Problem details —
Look below for the line holding "vary with the" and the line holding "short, goodness of". Repeat those two and everything between, exactly.

Data for processing —

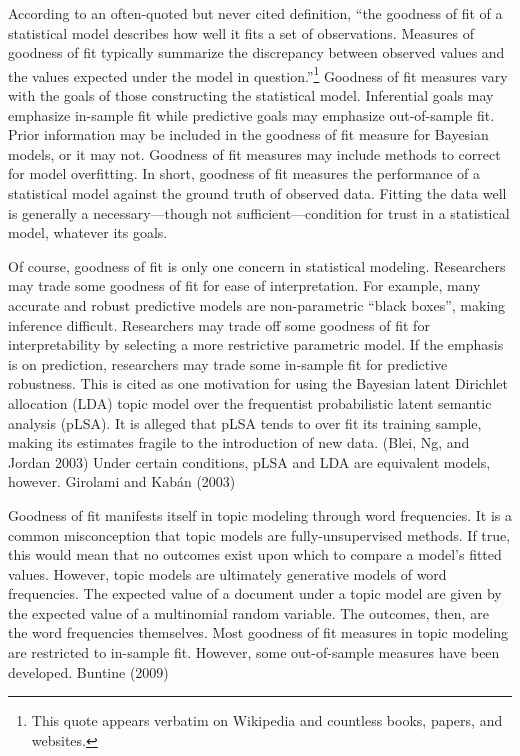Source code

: \documentclass[conference,final,]{IEEEtran}
\begin{document}
According to an often-quoted but never cited definition, ``the goodness
of fit of a statistical model describes how well it fits a set of
observations. Measures of goodness of fit typically summarize the
discrepancy between observed values and the values expected under the
model in question.''\footnote{This quote appears verbatim on Wikipedia
  and countless books, papers, and websites.} Goodness of fit measures
vary with the goals of those constructing the statistical model.
Inferential goals may emphasize in-sample fit while predictive goals may
emphasize out-of-sample fit. Prior information may be included in the
goodness of fit measure for Bayesian models, or it may not. Goodness of
fit measures may include methods to correct for model overfitting. In
short, goodness of fit measures the performance of a statistical model
against the ground truth of observed data. Fitting the data well is
generally a necessary---though not sufficient---condition for trust in a
statistical model, whatever its goals.

Of course, goodness of fit is only one concern in statistical modeling.
Researchers may trade some goodness of fit for ease of interpretation.
For example, many accurate and robust predictive models are
non-parametric ``black boxes'', making inference difficult. Researchers
may trade off some goodness of fit for interpretability by selecting a
more restrictive parametric model. If the emphasis is on prediction,
researchers may trade some in-sample fit for predictive robustness. This
is cited as one motivation for using the Bayesian latent Dirichlet
allocation (LDA) topic model over the frequentist probabilistic latent
semantic analysis (pLSA). It is alleged that pLSA tends to over fit its
training sample, making its estimates fragile to the introduction of new
data. (Blei, Ng, and Jordan 2003) Under certain conditions, pLSA and LDA
are equivalent models, however. Girolami and Kabán (2003)

Goodness of fit manifests itself in topic modeling through word
frequencies. It is a common misconception that topic models are
fully-unsupervised methods. If true, this would mean that no outcomes
exist upon which to compare a model's fitted values. However, topic
models are ultimately generative models of word frequencies. The
expected value of a document under a topic model are given by the
expected value of a multinomial random variable. The outcomes, then, are
the word frequencies themselves. Most goodness of fit measures in topic
modeling are restricted to in-sample fit. However, some out-of-sample
measures have been developed. Buntine (2009)
\end{document}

Solution to this problem —
vary with the goals of those constructing the statistical model.
Inferential goals may emphasize in-sample fit while predictive goals may
emphasize out-of-sample fit. Prior information may be included in the
goodness of fit measure for Bayesian models, or it may not. Goodness of
fit measures may include methods to correct for model overfitting. In
short, goodness of fit measures the performance of a statistical model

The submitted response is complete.